* Task to complete:
Exactly as given, write out all the entries again.

Extracted records
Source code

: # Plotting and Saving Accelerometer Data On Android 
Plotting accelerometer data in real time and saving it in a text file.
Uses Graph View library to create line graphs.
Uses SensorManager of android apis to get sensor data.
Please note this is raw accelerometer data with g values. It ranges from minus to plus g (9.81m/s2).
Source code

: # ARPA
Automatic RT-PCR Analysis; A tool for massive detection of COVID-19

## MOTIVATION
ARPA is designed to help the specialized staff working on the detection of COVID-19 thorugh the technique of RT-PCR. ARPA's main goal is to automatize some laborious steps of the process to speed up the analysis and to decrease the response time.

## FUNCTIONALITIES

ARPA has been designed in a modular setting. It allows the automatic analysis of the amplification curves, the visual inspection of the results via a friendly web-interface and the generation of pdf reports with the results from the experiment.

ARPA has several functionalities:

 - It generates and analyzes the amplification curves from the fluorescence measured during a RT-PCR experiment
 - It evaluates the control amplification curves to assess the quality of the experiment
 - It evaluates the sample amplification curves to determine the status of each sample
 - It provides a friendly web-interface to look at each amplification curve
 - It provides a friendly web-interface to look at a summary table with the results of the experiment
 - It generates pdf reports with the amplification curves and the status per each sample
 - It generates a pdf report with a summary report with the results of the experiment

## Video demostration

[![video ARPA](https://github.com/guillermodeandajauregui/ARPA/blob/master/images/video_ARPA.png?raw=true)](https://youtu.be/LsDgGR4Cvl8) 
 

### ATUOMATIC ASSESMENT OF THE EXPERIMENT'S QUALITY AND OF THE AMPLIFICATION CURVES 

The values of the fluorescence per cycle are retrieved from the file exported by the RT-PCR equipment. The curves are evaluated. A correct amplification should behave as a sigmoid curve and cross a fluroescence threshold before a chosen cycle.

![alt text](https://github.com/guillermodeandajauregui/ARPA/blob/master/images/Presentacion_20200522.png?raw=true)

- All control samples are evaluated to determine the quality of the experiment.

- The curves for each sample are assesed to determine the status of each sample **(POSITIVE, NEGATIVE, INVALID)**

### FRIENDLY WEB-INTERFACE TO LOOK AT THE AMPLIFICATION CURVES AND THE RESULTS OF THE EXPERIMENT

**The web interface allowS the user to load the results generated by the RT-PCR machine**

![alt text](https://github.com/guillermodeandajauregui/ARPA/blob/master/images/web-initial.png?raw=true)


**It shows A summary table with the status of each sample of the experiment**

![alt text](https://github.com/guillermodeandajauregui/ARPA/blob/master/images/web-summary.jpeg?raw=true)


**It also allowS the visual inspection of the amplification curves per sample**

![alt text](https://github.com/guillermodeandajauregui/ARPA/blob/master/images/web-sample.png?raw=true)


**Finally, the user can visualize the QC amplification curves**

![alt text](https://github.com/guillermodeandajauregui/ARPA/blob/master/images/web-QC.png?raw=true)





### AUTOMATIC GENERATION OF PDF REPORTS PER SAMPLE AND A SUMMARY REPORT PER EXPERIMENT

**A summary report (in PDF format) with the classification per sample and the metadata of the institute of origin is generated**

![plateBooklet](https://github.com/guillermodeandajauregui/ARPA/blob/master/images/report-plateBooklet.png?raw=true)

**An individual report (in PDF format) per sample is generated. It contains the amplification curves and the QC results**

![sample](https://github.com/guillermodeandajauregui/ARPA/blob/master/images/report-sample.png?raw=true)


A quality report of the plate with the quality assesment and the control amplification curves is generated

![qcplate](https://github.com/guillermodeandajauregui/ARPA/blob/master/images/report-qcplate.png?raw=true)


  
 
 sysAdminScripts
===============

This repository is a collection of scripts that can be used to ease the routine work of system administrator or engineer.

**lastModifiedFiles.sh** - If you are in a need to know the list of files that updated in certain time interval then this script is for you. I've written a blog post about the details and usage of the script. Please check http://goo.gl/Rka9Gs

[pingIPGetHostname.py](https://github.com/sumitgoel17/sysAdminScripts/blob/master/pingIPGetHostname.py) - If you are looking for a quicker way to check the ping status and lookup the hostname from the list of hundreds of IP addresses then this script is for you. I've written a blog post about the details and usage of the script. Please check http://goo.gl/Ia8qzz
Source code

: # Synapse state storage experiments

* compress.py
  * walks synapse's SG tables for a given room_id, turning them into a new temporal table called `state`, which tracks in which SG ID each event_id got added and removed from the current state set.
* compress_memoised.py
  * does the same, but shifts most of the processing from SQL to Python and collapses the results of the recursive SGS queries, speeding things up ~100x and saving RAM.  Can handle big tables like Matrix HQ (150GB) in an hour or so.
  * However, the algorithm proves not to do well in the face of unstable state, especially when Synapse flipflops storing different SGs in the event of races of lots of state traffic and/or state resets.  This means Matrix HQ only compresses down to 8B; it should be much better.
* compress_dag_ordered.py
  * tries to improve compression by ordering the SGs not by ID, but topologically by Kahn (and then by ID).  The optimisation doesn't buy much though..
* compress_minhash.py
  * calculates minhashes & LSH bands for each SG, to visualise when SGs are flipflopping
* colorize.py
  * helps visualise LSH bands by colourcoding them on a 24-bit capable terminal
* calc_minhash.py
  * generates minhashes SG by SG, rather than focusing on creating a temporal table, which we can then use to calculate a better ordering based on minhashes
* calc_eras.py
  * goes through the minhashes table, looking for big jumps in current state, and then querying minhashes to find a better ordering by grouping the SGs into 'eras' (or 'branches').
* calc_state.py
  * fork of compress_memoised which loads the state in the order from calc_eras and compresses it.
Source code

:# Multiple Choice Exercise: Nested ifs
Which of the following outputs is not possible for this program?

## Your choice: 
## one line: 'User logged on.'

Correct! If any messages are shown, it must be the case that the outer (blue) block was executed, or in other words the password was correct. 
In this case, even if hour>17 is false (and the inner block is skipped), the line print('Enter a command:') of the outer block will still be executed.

* Answer for this exercise:
Source code

: # Plotting and Saving Accelerometer Data On Android 
Plotting accelerometer data in real time and saving it in a text file.
Uses Graph View library to create line graphs.
Uses SensorManager of android apis to get sensor data.
Please note this is raw accelerometer data with g values. It ranges from minus to plus g (9.81m/s2).
Source code

: # ARPA
Automatic RT-PCR Analysis; A tool for massive detection of COVID-19

## MOTIVATION
ARPA is designed to help the specialized staff working on the detection of COVID-19 thorugh the technique of RT-PCR. ARPA's main goal is to automatize some laborious steps of the process to speed up the analysis and to decrease the response time.

## FUNCTIONALITIES

ARPA has been designed in a modular setting. It allows the automatic analysis of the amplification curves, the visual inspection of the results via a friendly web-interface and the generation of pdf reports with the results from the experiment.

ARPA has several functionalities:

 - It generates and analyzes the amplification curves from the fluorescence measured during a RT-PCR experiment
 - It evaluates the control amplification curves to assess the quality of the experiment
 - It evaluates the sample amplification curves to determine the status of each sample
 - It provides a friendly web-interface to look at each amplification curve
 - It provides a friendly web-interface to look at a summary table with the results of the experiment
 - It generates pdf reports with the amplification curves and the status per each sample
 - It generates a pdf report with a summary report with the results of the experiment

## Video demostration

[![video ARPA](https://github.com/guillermodeandajauregui/ARPA/blob/master/images/video_ARPA.png?raw=true)](https://youtu.be/LsDgGR4Cvl8) 
 

### ATUOMATIC ASSESMENT OF THE EXPERIMENT'S QUALITY AND OF THE AMPLIFICATION CURVES 

The values of the fluorescence per cycle are retrieved from the file exported by the RT-PCR equipment. The curves are evaluated. A correct amplification should behave as a sigmoid curve and cross a fluroescence threshold before a chosen cycle.

![alt text](https://github.com/guillermodeandajauregui/ARPA/blob/master/images/Presentacion_20200522.png?raw=true)

- All control samples are evaluated to determine the quality of the experiment.

- The curves for each sample are assesed to determine the status of each sample **(POSITIVE, NEGATIVE, INVALID)**

### FRIENDLY WEB-INTERFACE TO LOOK AT THE AMPLIFICATION CURVES AND THE RESULTS OF THE EXPERIMENT

**The web interface allowS the user to load the results generated by the RT-PCR machine**

![alt text](https://github.com/guillermodeandajauregui/ARPA/blob/master/images/web-initial.png?raw=true)


**It shows A summary table with the status of each sample of the experiment**

![alt text](https://github.com/guillermodeandajauregui/ARPA/blob/master/images/web-summary.jpeg?raw=true)


**It also allowS the visual inspection of the amplification curves per sample**

![alt text](https://github.com/guillermodeandajauregui/ARPA/blob/master/images/web-sample.png?raw=true)


**Finally, the user can visualize the QC amplification curves**

![alt text](https://github.com/guillermodeandajauregui/ARPA/blob/master/images/web-QC.png?raw=true)





### AUTOMATIC GENERATION OF PDF REPORTS PER SAMPLE AND A SUMMARY REPORT PER EXPERIMENT

**A summary report (in PDF format) with the classification per sample and the metadata of the institute of origin is generated**

![plateBooklet](https://github.com/guillermodeandajauregui/ARPA/blob/master/images/report-plateBooklet.png?raw=true)

**An individual report (in PDF format) per sample is generated. It contains the amplification curves and the QC results**

![sample](https://github.com/guillermodeandajauregui/ARPA/blob/master/images/report-sample.png?raw=true)


A quality report of the plate with the quality assesment and the control amplification curves is generated

![qcplate](https://github.com/guillermodeandajauregui/ARPA/blob/master/images/report-qcplate.png?raw=true)


  
 
 sysAdminScripts
===============

This repository is a collection of scripts that can be used to ease the routine work of system administrator or engineer.

**lastModifiedFiles.sh** - If you are in a need to know the list of files that updated in certain time interval then this script is for you. I've written a blog post about the details and usage of the script. Please check http://goo.gl/Rka9Gs

[pingIPGetHostname.py](https://github.com/sumitgoel17/sysAdminScripts/blob/master/pingIPGetHostname.py) - If you are looking for a quicker way to check the ping status and lookup the hostname from the list of hundreds of IP addresses then this script is for you. I've written a blog post about the details and usage of the script. Please check http://goo.gl/Ia8qzz
Source code

: # Synapse state storage experiments

* compress.py
  * walks synapse's SG tables for a given room_id, turning them into a new temporal table called `state`, which tracks in which SG ID each event_id got added and removed from the current state set.
* compress_memoised.py
  * does the same, but shifts most of the processing from SQL to Python and collapses the results of the recursive SGS queries, speeding things up ~100x and saving RAM.  Can handle big tables like Matrix HQ (150GB) in an hour or so.
  * However, the algorithm proves not to do well in the face of unstable state, especially when Synapse flipflops storing different SGs in the event of races of lots of state traffic and/or state resets.  This means Matrix HQ only compresses down to 8B; it should be much better.
* compress_dag_ordered.py
  * tries to improve compression by ordering the SGs not by ID, but topologically by Kahn (and then by ID).  The optimisation doesn't buy much though..
* compress_minhash.py
  * calculates minhashes & LSH bands for each SG, to visualise when SGs are flipflopping
* colorize.py
  * helps visualise LSH bands by colourcoding them on a 24-bit capable terminal
* calc_minhash.py
  * generates minhashes SG by SG, rather than focusing on creating a temporal table, which we can then use to calculate a better ordering based on minhashes
* calc_eras.py
  * goes through the minhashes table, looking for big jumps in current state, and then querying minhashes to find a better ordering by grouping the SGs into 'eras' (or 'branches').
* calc_state.py
  * fork of compress_memoised which loads the state in the order from calc_eras and compresses it.
Source code

:# Multiple Choice Exercise: Nested ifs
Which of the following outputs is not possible for this program?

## Your choice: 
## one line: 'User logged on.'

Correct! If any messages are shown, it must be the case that the outer (blue) block was executed, or in other words the password was correct. 
In this case, even if hour>17 is false (and the inner block is skipped), the line print('Enter a command:') of the outer block will still be executed.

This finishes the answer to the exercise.